Data entries:

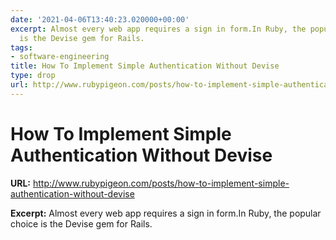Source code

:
 ```yaml
---
date: '2021-04-06T13:40:23.020000+00:00'
excerpt: Almost every web app requires a sign in form.In Ruby, the popular choice
  is the Devise gem for Rails.
tags:
- software-engineering
title: How To Implement Simple Authentication Without Devise
type: drop
url: http://www.rubypigeon.com/posts/how-to-implement-simple-authentication-without-devise
---
```


# How To Implement Simple Authentication Without Devise

**URL:** http://www.rubypigeon.com/posts/how-to-implement-simple-authentication-without-devise

**Excerpt:** Almost every web app requires a sign in form.In Ruby, the popular choice is the Devise gem for Rails.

• _What the task requires_: Without the pictures, copy all of the entries exactly as they appear.

• _Completed exercise_:
Source code

:
 ```yaml
---
date: '2021-04-06T13:40:23.020000+00:00'
excerpt: Almost every web app requires a sign in form.In Ruby, the popular choice
  is the Devise gem for Rails.
tags:
- software-engineering
title: How To Implement Simple Authentication Without Devise
type: drop
url: http://www.rubypigeon.com/posts/how-to-implement-simple-authentication-without-devise
---
```


# How To Implement Simple Authentication Without Devise

**URL:** http://www.rubypigeon.com/posts/how-to-implement-simple-authentication-without-devise

**Excerpt:** Almost every web app requires a sign in form.In Ruby, the popular choice is the Devise gem for Rails.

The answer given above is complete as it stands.